A two-sentence excerpt from an article about Netflix addiction and the main pieces of information extracted by Open IE [34]. A pipeline of such tools is ill-suited for fact-checking since there is no distinction between check-worthy and other events. Here, only the first sentence is worth verifying, and there is no need to fact-check the author’s bet. Source: https://www.theguardian.com/commentisfree/2018/jun/20/netflix-addiction-is-real-we-are-entertaining-ourselves-to-death (accessed May 27, 2019).

An evident benefit of prioritizing check-worthy statements is that the ranked list can then be provided to journalists and users to help them focus on verifying the most important statements without information overload.
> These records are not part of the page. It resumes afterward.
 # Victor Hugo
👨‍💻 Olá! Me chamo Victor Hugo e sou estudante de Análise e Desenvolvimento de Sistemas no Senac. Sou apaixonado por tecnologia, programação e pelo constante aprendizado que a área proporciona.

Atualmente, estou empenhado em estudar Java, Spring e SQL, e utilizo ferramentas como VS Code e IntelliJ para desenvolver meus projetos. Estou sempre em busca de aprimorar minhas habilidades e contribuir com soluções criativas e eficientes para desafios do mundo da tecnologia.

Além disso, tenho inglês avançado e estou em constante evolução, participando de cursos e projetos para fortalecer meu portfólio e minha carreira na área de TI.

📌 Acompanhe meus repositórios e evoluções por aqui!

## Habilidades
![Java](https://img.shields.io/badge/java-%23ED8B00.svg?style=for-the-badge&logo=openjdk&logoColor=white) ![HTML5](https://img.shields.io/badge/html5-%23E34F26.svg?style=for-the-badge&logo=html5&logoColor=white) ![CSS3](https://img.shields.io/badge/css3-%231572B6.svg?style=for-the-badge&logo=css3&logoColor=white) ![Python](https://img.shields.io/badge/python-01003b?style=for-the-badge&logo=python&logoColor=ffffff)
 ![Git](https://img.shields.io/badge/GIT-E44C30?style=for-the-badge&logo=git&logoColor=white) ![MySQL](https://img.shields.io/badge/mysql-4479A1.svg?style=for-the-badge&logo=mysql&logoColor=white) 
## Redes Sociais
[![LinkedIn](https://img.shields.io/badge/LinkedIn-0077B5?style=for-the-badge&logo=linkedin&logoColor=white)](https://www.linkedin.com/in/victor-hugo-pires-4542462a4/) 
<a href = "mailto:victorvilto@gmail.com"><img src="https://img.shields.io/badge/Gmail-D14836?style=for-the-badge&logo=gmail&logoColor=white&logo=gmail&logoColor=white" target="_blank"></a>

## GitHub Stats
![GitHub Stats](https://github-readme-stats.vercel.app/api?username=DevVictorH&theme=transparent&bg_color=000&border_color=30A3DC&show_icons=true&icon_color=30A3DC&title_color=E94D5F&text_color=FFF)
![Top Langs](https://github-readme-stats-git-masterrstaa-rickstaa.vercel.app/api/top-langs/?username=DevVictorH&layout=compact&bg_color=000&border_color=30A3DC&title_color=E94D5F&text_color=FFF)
Moreover, accurate identification of check-worthy statements will clearly benefit any subsequent fact-checking processes. With this as our motivation, we focus on the task of identifying and ranking statements based on their check-worthiness, as defined by the CLEF 2018 Fact Checking Lab [1]. Here, we present our work using the data and evaluation framework provided by the CLEF 2018 Lab on Automatic Identification and Verification of Claims in Political Debates [27], and present a solution that significantly outperforms other systems in terms of several performance measures.

The remainder of this paper is organized into a discussion of related work in Sect. 2, a description of our methodology in Sect. 3, followed by the experiments and their evaluation in Sect. 4. Then in Sect. 5 we provide a detailed analysis of our results before finally concluding with some possible directions for future work in Sect. 6.

2 Related Work

The importance of accurate information has been widely appreciated in many distinct but increasingly interconnected fields, from journalism to social psychology to computational linguistics. Computational approaches to fact-checking are intended to overcome the hurdle of verifying large amounts of information, and have become a fundamental component of computational journalism due to its critical role in upholding the accuracy and verifiability of information [5, 7, 10].

Very recently, some work has also been done on the extraction of numerical and statistical claims to identify whether or not a statement is worth verifying [3]. This, however, is orthogonal to our exploration of check-worthiness based on linguistic constructs, where early research focused on general misinformation such as rumors and hoaxes [23, 31], and soon, several automatic fact-checking systems were developed for the verification of political news [17, 36]. The preliminary step of identifying what is worth checking, however, received little attention until 2015 (ClaimBuster [16]), and it was not until its later incarnation that the identification of check-worthiness was incorporated into a fact-checking system [17].

Initially, ClaimBuster modeled the identification of check-worthy statements as a three-class supervised classification task where each sentence had one of three possible labels: check-worthy factual, unimportant factual, and non-factual. They used a dataset of political debates by U.S. presidential candidates, and crowdsourced the sentence labels. A small set of lexical (words and sentence length), shallow syntactic (part-of-speech tags), and semantic (sentiment and entity types) features were extracted and filtered through a random forest classifier for selection. Later, each sentence was assigned a score based on a classification and scoring model, with similar features as before [17]. Another notable work on check-worthiness treated it as a ranking task [11] using a richer set of features. This work also released the CW-USPD-2016 dataset [11], which comprises four political debates. Soon, a larger dataset was built with fifteen additional political debates [29], and a multi-classifier named TATHYA was designed to identify the check-worthy statements in this dataset. This generated a topic probability distribution together with the use of lexical and shallow syntactic features, and provided a comparison against ClaimBuster on the test set. Both systems, however, reported relatively low F1-scores of 0.179 and 0.214, respectively.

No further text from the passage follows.